Dentro al dato. Un dettaglio che si offre come spunto a una discussione che va oltre la cruda descrizione delle tendenze osservate, riguarda il calo decennale dal 42 al 27% delle matricole provenienti da diploma tecnico-professionale. La scelta di far diplomare i figli era tipica dei ceti proletari e piccolo-borghesi. Questi, nel medio periodo, si impegnavano a dare ai figli una professione, non rinunciando, se l’alunno era stato veramente bravo, a fargli fare l’università. L’accesso dei diplomati all’università fu concesso mezzo secolo fa e sembrerebbe sia stata una decisione da poco; in realtà si tradusse in uno degli ingranaggi che Salvo Intravaia, di Repubblica, ritiene faccia funzionare “l’ascensore sociale”: il sogno delle classi povere di vedere i propri figli laureati occupare posizioni dirigenziali. Per questo c’è qualcosa di negativo quando i diplomati tendono ad abbandonare l’idea di laurearsi. E’ come se optassero per un futuro minimale, e cioè di lavorare da subito, forse per aiutare la famiglia condizionata dalla crisi economica ancora in atto. Come conseguenza si provoca, se pur in modo poco recepito dai più, una lesione sia al diritto allo studio, sia ai rapporti sociali tra cittadini a cui dovrebbe essere concessa la parità di diritti e doveri. 
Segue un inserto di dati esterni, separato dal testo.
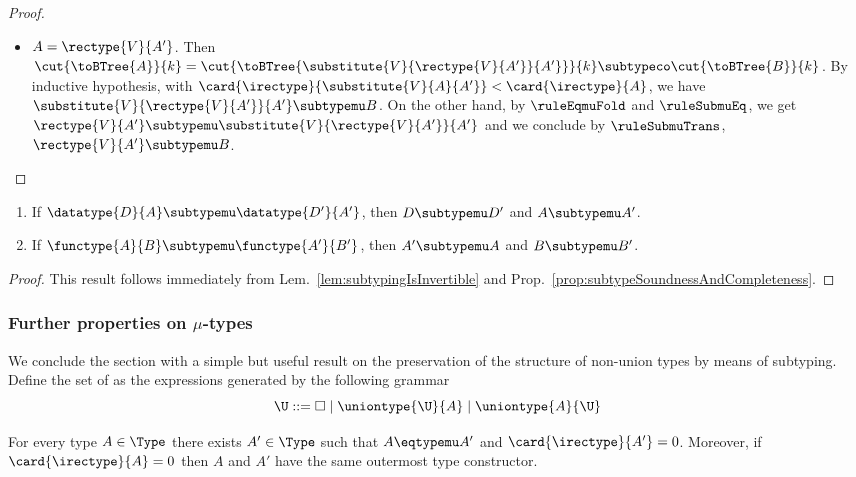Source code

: \begin{proof}
\begin{itemize}
  \item $A = \rectype{V}{A'}$. Then $\cut{\toBTree{A}}{k} =
  \cut{\toBTree{\substitute{V}{\rectype{V}{A'}}{A'}}}{k} \subtypeco
  \cut{\toBTree{B}}{k}$. By inductive hypothesis, with
  $\card{\irectype}{\substitute{V}{A}{A'}} < \card{\irectype}{A}$, we have
  $\substitute{V}{\rectype{V}{A'}}{A'} \subtypemu B$. On the other hand, by
  $\ruleEqmuFold$ and $\ruleSubmuEq$, we get $\rectype{V}{A'} \subtypemu
  \substitute{V}{\rectype{V}{A'}}{A'}$ and we conclude by $\ruleSubmuTrans$,
  $\rectype{V}{A'} \subtypemu B$.
\end{itemize}
\end{proof}



\begin{proposition}
\label{prop:subtypingIsInvertible}
\begin{enumerate}
  \item If $\datatype{D}{A} \subtypemu \datatype{D'}{A'}$, then $D \subtypemu
  D'$ and $A \subtypemu A'$.
  
  \item If $\functype{A}{B} \subtypemu \functype{A'}{B'}$, then $A' \subtypemu
  A$ and $B \subtypemu B'$.
\end{enumerate}
\end{proposition}

\begin{proof}
This result follows immediately from Lem.~\ref{lem:subtypingIsInvertible} and
Prop.~\ref{prop:subtypeSoundnessAndCompleteness}.
\end{proof}



\subsubsection{Further properties on \texorpdfstring{$\mu$}{u}-types}


We conclude the section with a simple but useful result on the preservation of
the structure of non-union types by means of subtyping. Define the set of
 as the expressions generated by the following grammar
$$\U ::= \Box \mathrel| \uniontype{\U}{A} \mathrel| \uniontype{A}{\U}$$

\begin{lemma}
\label{lem:noMuOnHeadPosition}
For every type $A \in \Type$ there exists $A' \in \Type$ such that $A \eqtypemu
A'$ and $\card{\irectype}{A'} = 0$. Moreover, if $\card{\irectype}{A} = 0$ then
$A$ and $A'$ have the same outermost type constructor.
\end{lemma}


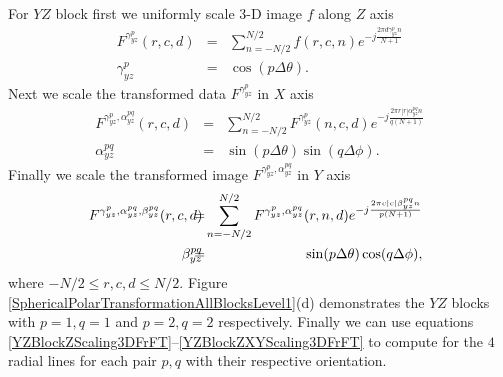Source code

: \documentclass{UCF_ETD}
\begin{document}
 For $YZ$ block first we uniformly scale 3-D image $f$ along $Z$ axis
 \begin{eqnarray} \label{YZBlockZScaling3DFrFT}
 F^{\gamma^{p}_{yz}} (r,c,d) &=& \sum\limits_{n=-N/2}^{N/2} f(r,c,n) e^{-j\frac{2\pi d\gamma^{p}_{yz} n}{N+1}} \nonumber \\
 \gamma^{p}_{yz} &=& \cos (p\Delta \theta). %
 \end{eqnarray}
 Next we scale the transformed data $F^{\gamma^{p}_{yz}}$ in $X$ axis
 \begin{eqnarray} \label{YZBlockZXScaling3DFrFT}
 F^{\gamma^{p}_{yz}, \alpha^{pq}_{yz} } (r,c,d) &=& \sum\limits_{n=-N/2}^{N/2} F^{\gamma^{p}_{yz}} (n,c,d) e^{-j\frac{2\pi r |r| \alpha^{pq}_{yz} n}{q(N+1)}} \nonumber \\
 \alpha^{pq}_{yz} &=& \sin (p\Delta \theta) \sin (q\Delta \phi).  %
 \end{eqnarray}
 Finally we scale the transformed image $F^{\gamma^{p}_{yz}, \alpha^{pq}_{yz} }$ in $Y$ axis
 \begin{eqnarray} \label{YZBlockZXYScaling3DFrFT}
 \hskip-0.08in  F^{\gamma^{p}_{yz}, \alpha^{pq}_{yz}, \beta^{pq}_{yz} } (r,c,d) & \hskip-0.12in =  & \hskip-0.12in \sum\limits_{n=-N/2}^{N/2}  F^{\gamma^{p}_{yz}, \alpha^{pq}_{yz}} (r,n,d) e^{-j\frac{2\pi c |c| \beta^{pq}_{yz} n}{p(N+1)}} \nonumber \\
 \hskip-0.08in  \beta^{pq}_{yz} & \hskip-0.12in =  & \hskip-0.08in \sin (p\Delta \theta) \cos (q\Delta \phi), %
 \end{eqnarray}
 where $-N/2 \leq r,c,d \leq N/2$. Figure \ref{SphericalPolarTransformationAllBlocksLevel1}(d) demonstrates the $YZ$ blocks with $p = 1,q = 1$ and  $p = 2,q = 2$ respectively. Finally we can use  equations \eqref{YZBlockZScaling3DFrFT}--\eqref{YZBlockZXYScaling3DFrFT} to compute for the $4$ radial lines for each pair $p,q$ with their respective orientation.
 
\end{document}
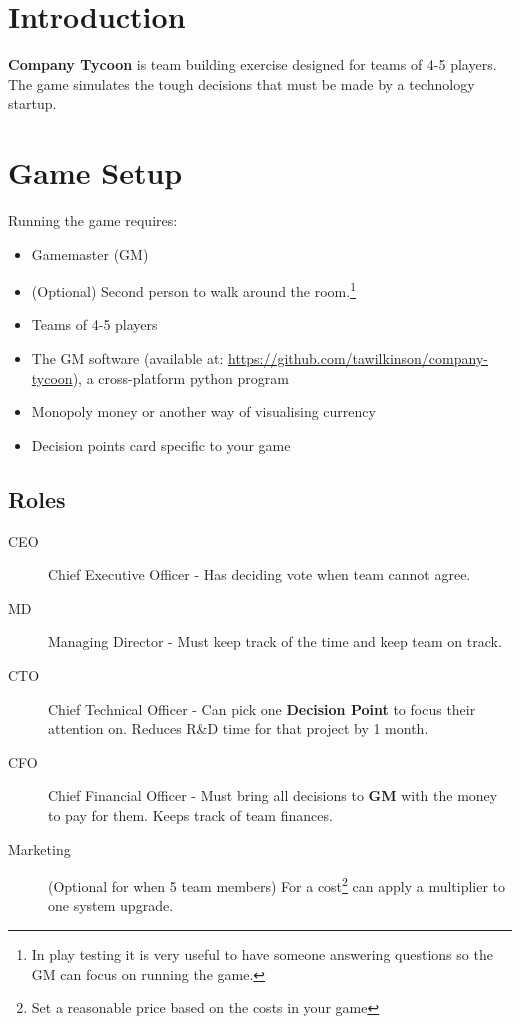 \documentclass[a4paper]{article}
\begin{document}
\section{Introduction}
\textbf{Company Tycoon} is team building exercise designed for teams of 4-5 players. The game simulates the tough decisions that must be made by a technology startup.

\section{Game Setup}
Running the game requires:

\begin{itemize}
    \item Gamemaster (GM)
    \item (Optional) Second person to walk around the room.\footnote{In play testing it is very useful to have someone answering questions so the GM can focus on running the game.} 
    \item Teams of 4-5 players
    \item The GM software (available at: \href{https://github.com/tawilkinson/company-tycoon}{https://github.com/tawilkinson/company-tycoon}), a cross-platform python program
    \item Monopoly money or another way of visualising currency
    \item Decision points card specific to your game
\end{itemize}

\subsection{Roles}

\begin{description}
    \item [CEO] Chief Executive Officer - Has deciding vote when team cannot agree.
    \item [MD] Managing Director - Must keep track of the time and keep team on track.
    \item [CTO] Chief Technical Officer - Can pick one \textbf{Decision Point} to focus their attention on. Reduces R\&D time for that project by 1 month.
    \item [CFO] Chief Financial Officer - Must bring all decisions to \textbf{GM} with the money to pay for them. Keeps track of team finances.
    \item [Marketing] (Optional for when 5 team members) For a cost\footnote{Set a reasonable price based on the costs in your game} can apply a multiplier to one system upgrade.
\end{description}
\end{document}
Un segnale positivo, pur se in contrasto con la precedente conclusione: i giovani che decidono a favore di una laurea cercano, preferenzialmente, un lavoro che produca qualcosa di reale ed abbia solide basi tecnologiche. Parliamo di una tendenza, che tuttavia induce a un moderato ottimismo, specialmente considerando che la società in cui viviamo sembra a corto di etiche e significati della vita e del senso della necessità di un percorso nuovo a cui ciascuno di noi deve contribuire con le opere. 

Che si creda — o si ritorni a credere — in un futuro positivo, senza dover accettare i richiami alla vita “di una volta” e il soffocante edonismo dei media, richiama la visione del mondo degli utopisti, da Platone, a Tommaso Moro, a Francesco Bacone a Tommaso Campanella e a tanti altri che non hanno avuto il timore di descrivere le società ideali che avrebbero voluto costruire.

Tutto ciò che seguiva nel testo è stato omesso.